Stoccaggio illecito all’Ilva Riva sotto inchiesta

Maxi sequestro dei carabinieri del Noe che scoprono centomila tonnellate di rifiuti tossici a Cornigliano. Quattro denunce

Centomila tonnellate di rifiuti speciali sono stati sequestrati dai carabinieri del Noe (reparto dei militari per la tutela dell’ambiente) di Genova allo stabilimento dell’acciaieria Ilva di Cornigliano. Rifiuti speciali costituiti prevalentemente da polverino d’acciaio e circa cinquemila tonnellate di pasta di zolfo. Un sequestro avvenuto in un magazzino a ridosso dell’Aeroporto Cristoforo Colombo nella zona dell’ex parco minerali, che ha fatto scattare anche quattro denunce: al presidente del gruppo Ilva, Emilio Riva, a Giuseppe Frustaci, direttore dello stabilimento di Cornigliano, Giuseppe Frustaci, e ai responsabili dello smaltimento rifiuti, Franco Risso e Enrico Calderari. Le denunce sono arrivate per stoccaggio illecito dei rifiuti, un sequestro che, secondo i carabinieri del Noe, è il più importante mai eseguito presso lo stabilimento di Cornigliano. Il materiale sequestrato era stato accumulato tra il 1998 ed il 2005 e faceva parte dei residui della attività dell’altoforno, chiuso in modo definitivo nel 2005 dopo la stipula dell’accordo siglato dal gruppo Riva, Regione e governo. Nonostante fosse stato in parte smaltito, sia attraverso l’eliminazione sia con il recupero del ferro dal polverino, l’accumulo aveva superato in grande misura le quantità indicate dalla legge.

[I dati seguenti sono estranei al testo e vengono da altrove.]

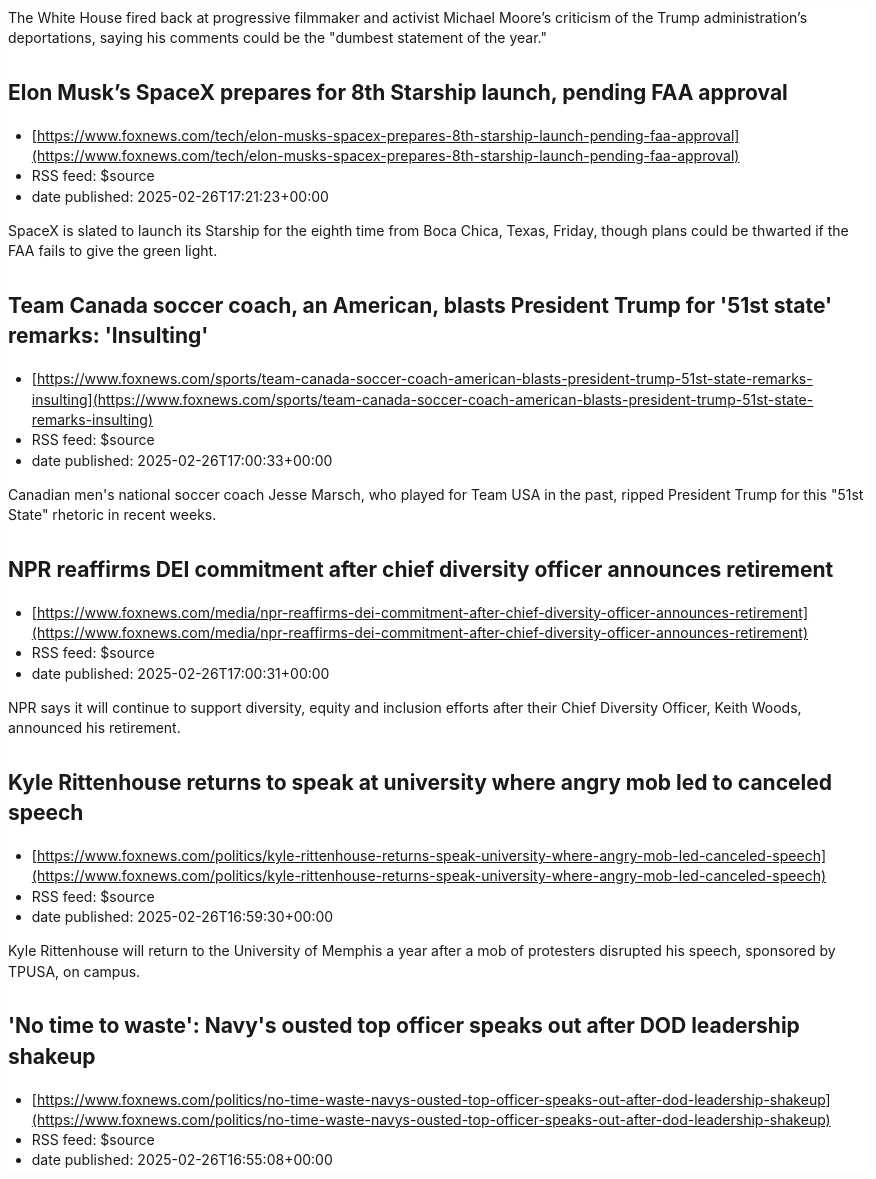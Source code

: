 The White House fired back at progressive filmmaker and activist Michael Moore’s criticism of the Trump administration’s deportations, saying his comments could be the &quot;dumbest statement of the year.&quot;

## Elon Musk’s SpaceX prepares for 8th Starship launch, pending FAA approval
 - [https://www.foxnews.com/tech/elon-musks-spacex-prepares-8th-starship-launch-pending-faa-approval](https://www.foxnews.com/tech/elon-musks-spacex-prepares-8th-starship-launch-pending-faa-approval)
 - RSS feed: $source
 - date published: 2025-02-26T17:21:23+00:00

SpaceX is slated to launch its Starship for the eighth time from Boca Chica, Texas, Friday, though plans could be thwarted if the FAA fails to give the green light.

## Team Canada soccer coach, an American, blasts President Trump for '51st state' remarks: 'Insulting'
 - [https://www.foxnews.com/sports/team-canada-soccer-coach-american-blasts-president-trump-51st-state-remarks-insulting](https://www.foxnews.com/sports/team-canada-soccer-coach-american-blasts-president-trump-51st-state-remarks-insulting)
 - RSS feed: $source
 - date published: 2025-02-26T17:00:33+00:00

Canadian men&apos;s national soccer coach Jesse Marsch, who played for Team USA in the past, ripped President Trump for this &quot;51st State&quot; rhetoric in recent weeks.

## NPR reaffirms DEI commitment after chief diversity officer announces retirement
 - [https://www.foxnews.com/media/npr-reaffirms-dei-commitment-after-chief-diversity-officer-announces-retirement](https://www.foxnews.com/media/npr-reaffirms-dei-commitment-after-chief-diversity-officer-announces-retirement)
 - RSS feed: $source
 - date published: 2025-02-26T17:00:31+00:00

NPR says it will continue to support diversity, equity and inclusion efforts after their Chief Diversity Officer, Keith Woods, announced his retirement.

## Kyle Rittenhouse returns to speak at university where angry mob led to canceled speech
 - [https://www.foxnews.com/politics/kyle-rittenhouse-returns-speak-university-where-angry-mob-led-canceled-speech](https://www.foxnews.com/politics/kyle-rittenhouse-returns-speak-university-where-angry-mob-led-canceled-speech)
 - RSS feed: $source
 - date published: 2025-02-26T16:59:30+00:00

Kyle Rittenhouse will return to the University of Memphis a year after a mob of protesters disrupted his speech, sponsored by TPUSA, on campus.

## 'No time to waste': Navy's ousted top officer speaks out after DOD leadership shakeup
 - [https://www.foxnews.com/politics/no-time-waste-navys-ousted-top-officer-speaks-out-after-dod-leadership-shakeup](https://www.foxnews.com/politics/no-time-waste-navys-ousted-top-officer-speaks-out-after-dod-leadership-shakeup)
 - RSS feed: $source
 - date published: 2025-02-26T16:55:08+00:00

Il decreto legislativo 152 del 2006 impone infatti di non stoccare più di venti metri cubi di rifiuti o, in seconda istanza, obbliga a eliminarli entro tre mesi. Se si oltrepassano i limiti previsti, sarebbe necessario ottenere un’autorizzazione della Provincia, che nel caso dello stabilimento Ilva, dicono i carabinieri del Noe, non sarebbe stata chiesta. L’attività investigativa va avanti e cerca di capire se intorno allo stoccaggio dei rifiuti tossici vi sia un traffico illecito di materiali speciali.
Il gruppo siderurgico, però, smentisce qualsiasi coinvolgimento in un’indagine che risulta più ampia rispetto al sequestro di Genova visto che l’attività investigativa era partita dai carabinieri del Noe di Pescara. Proprio in Abruzzo, nello stesso filone d’inchiesta, sono stati compiuti arresti nei confronti di presunti aderenti ad un’organizzazione dedita al traffico illecito di rifiuti con base nella regione del centro Italia e diramazioni in diverse altre regioni. «Lo smaltimento dei materiali in questione- scrive l’azienda in una nota- (polverino di acciaeria e pasta di zolfo) non rientrava tra i punti contemplati dall’accordo di programma che la stessa Ilva ha firmato con le varie istituzioni nazionali e locali nel 2005».
Il reato contestato all’Ilva di Cornigliano è unicamente quello di stoccaggio dei rifiuti e non ci sarebbe nessuna implicazione nel presunto «traffico». Il gruppo Riva, comunque, tiene a precisarlo difendendo la posizione dei dirigenti: «Si smentisce che tale traffico sia mai avvenuto, e, mentre offre agli inquirenti la piena collaborazione, - prosegue l’appunto dell’azienda - si dice fiduciosa che le indagini lo potranno accertare».